Locals in the small village of just 1,200 people in southern Austria
were horrified when the government decided to slice the motorway
through the middle of the village.
Local hotel owner Siggi Neuschitzer said: “We were suddenly the only
village in the country where cars did not have to go 50 kph an hour —
instead they sped through at 130 kph.”

He started a campaign that has lasted for 17 years and finally ended
with the motorway being grassed over with a meadow – complete with cows.

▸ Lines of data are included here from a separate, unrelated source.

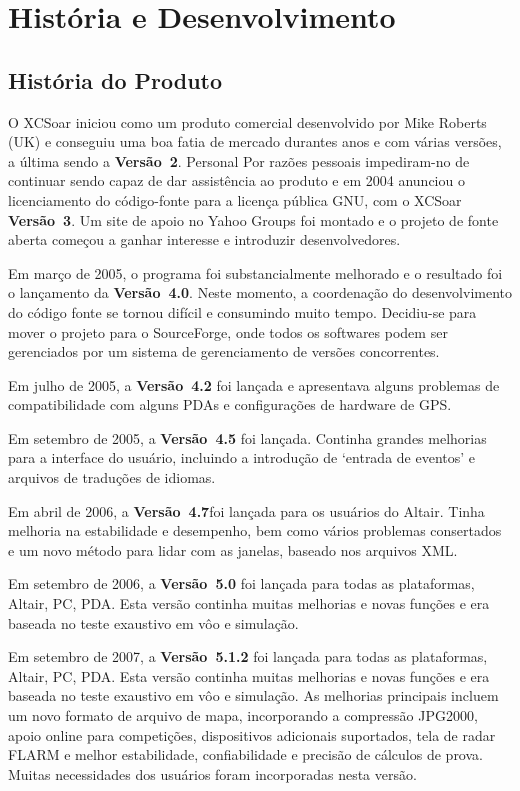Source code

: \chapter{História e Desenvolvimento}\label{cha:history-development}


\section{História do Produto}

O XCSoar iniciou como um produto comercial desenvolvido por Mike Roberts (UK) e conseguiu uma boa fatia de mercado durantes anos e com várias versões, a última sendo a {\bf Versão~2}.
Personal Por razões pessoais impediram-no de continuar sendo capaz de dar assistência ao produto e em 2004 anunciou o licenciamento do código-fonte para a licença pública GNU, com o XCSoar {\bf Versão~3}.  Um site de apoio no Yahoo Groups foi montado e o projeto de fonte aberta começou a ganhar interesse e introduzir desenvolvedores.

Em março de 2005, o programa foi substancialmente melhorado e o resultado foi o lançamento da {\bf Versão~4.0}.  Neste momento, a coordenação do desenvolvimento do código fonte se tornou difícil e consumindo muito tempo.  Decidiu-se para mover o projeto para o SourceForge, onde todos os softwares podem ser gerenciados por um sistema de gerenciamento de versões concorrentes.

Em julho de 2005, a {\bf Versão~4.2} foi lançada e apresentava alguns problemas de compatibilidade com alguns PDAs e configurações de hardware de GPS.

Em setembro de 2005, a {\bf Versão~4.5} foi lançada.  Continha grandes melhorias para a interface do usuário, incluindo a introdução de ‘entrada de eventos’ e arquivos de traduções de idiomas.

Em abril de 2006, a {\bf Versão~4.7}foi lançada para os usuários do Altair.  Tinha melhoria na estabilidade e desempenho, bem como vários problemas consertados e um novo método para lidar com as janelas, baseado nos arquivos XML.

Em setembro de 2006, a {\bf Versão~5.0} foi lançada para todas as plataformas, Altair, PC, PDA.  Esta versão continha muitas melhorias e novas funções e era baseada no teste exaustivo em vôo e simulação.

Em setembro de 2007, a {\bf Versão~5.1.2} foi lançada para todas as plataformas, Altair, PC, PDA.  Esta versão continha muitas melhorias e novas funções e era baseada no teste exaustivo em vôo e simulação.  As melhorias principais incluem um novo formato de arquivo de mapa, incorporando a compressão JPG2000, apoio online para competições, dispositivos adicionais suportados, tela de radar FLARM e melhor estabilidade, confiabilidade e precisão de cálculos de prova.  Muitas necessidades dos usuários foram incorporadas nesta versão.

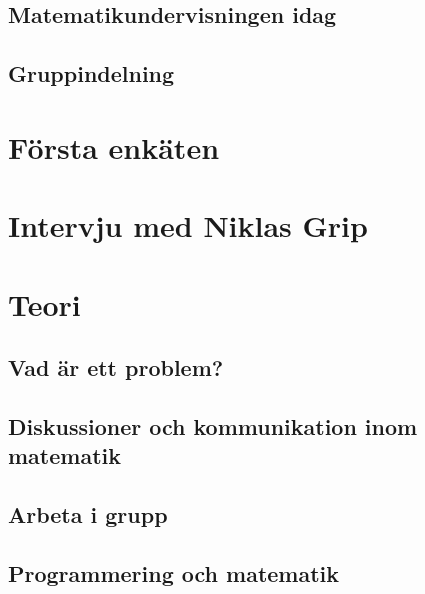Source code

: \documentclass[11 pt,a4paper]{article}
\begin{document}
    \subsection{Matematikundervisningen idag}
        
        
    \subsection{Gruppindelning}
        \label{sec:Gruppindelning}
        
        
\section{Första enkäten}
    

\section{Intervju med Niklas Grip}
    

\section{Teori}
    \label{sec:Teori}
    
    
    \subsection{Vad är ett problem?}
        
        
    \subsection{Diskussioner och kommunikation inom matematik}
        
        
    \subsection{Arbeta i grupp}
        
        
    \subsection{Programmering och matematik}
        \label{sec:ProgrammeringOchMatematik}
        
        
\end{document}
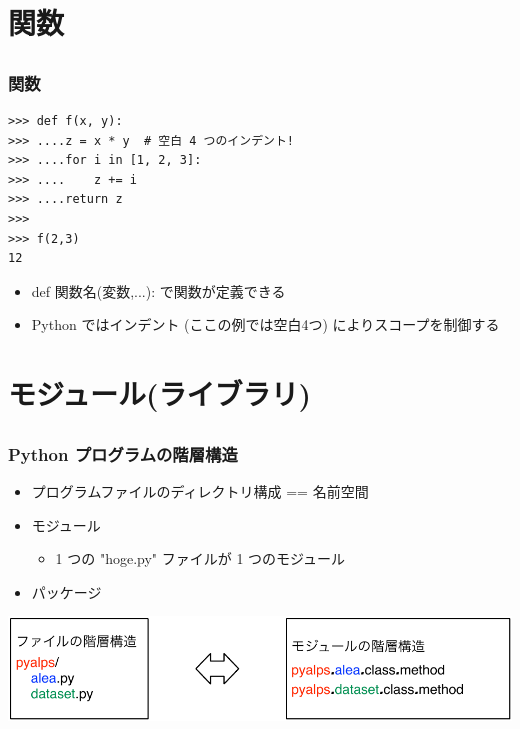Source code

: \section{関数}

\subsection*{\redm\whiteb\greenb}
\begin{frame}[t,fragile]
\frametitle{関数}
\begin{lstlisting}
>>> def f(x, y):
>>> ....z = x * y  # 空白 4 つのインデント!
>>> ....for i in [1, 2, 3]:
>>> ....    z += i
>>> ....return z
>>>
>>> f(2,3)
12
\end{lstlisting}
\begin{itemize}
\item def 関数名(変数,...): で関数が定義できる
\item Python ではインデント (ここの例では空白4つ) によりスコープを制御する
\end{itemize}
\end{frame}

\section{モジュール(ライブラリ)}

\subsection*{\redm\whiteb\greenb}
\begin{frame}[t]
\frametitle{Python プログラムの階層構造}
\begin{itemize}
\item プログラムファイルのディレクトリ構成 == 名前空間
\item モジュール
\begin{itemize}
 \item 1 つの "hoge.py" ファイルが 1 つのモジュール
\end{itemize}
\item パッケージ
\end{itemize}
\includegraphics[width=\textwidth]{module.pdf}
\end{frame}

He said: “It was a long battle but it was worth it. There was once a
motorway here but now that it’s gone the village is once again an oasis
of peace and calm.”

It is certainly something his guests appreciate – his hotel which was
the first one in Europe specifically cater for children and babies can
guarantee at least that there is no noise from the outside world – as
well as clean fresh mountain air.

As for the motorway – that still runs as before but now it is
underground where the noise and pollution does not disturb either the
families in the village or hotel — or the cows in their pasture.

The local council has now written to the Guinness book of records to ask
if their meadow can be included as the world’s most expensive plot of
arable land.

Siggi said: “We are obviously not allowed to build on arable land but we
can put as many cows there as we want – so we are hoping it will claim
the title as the most expensive field in the world.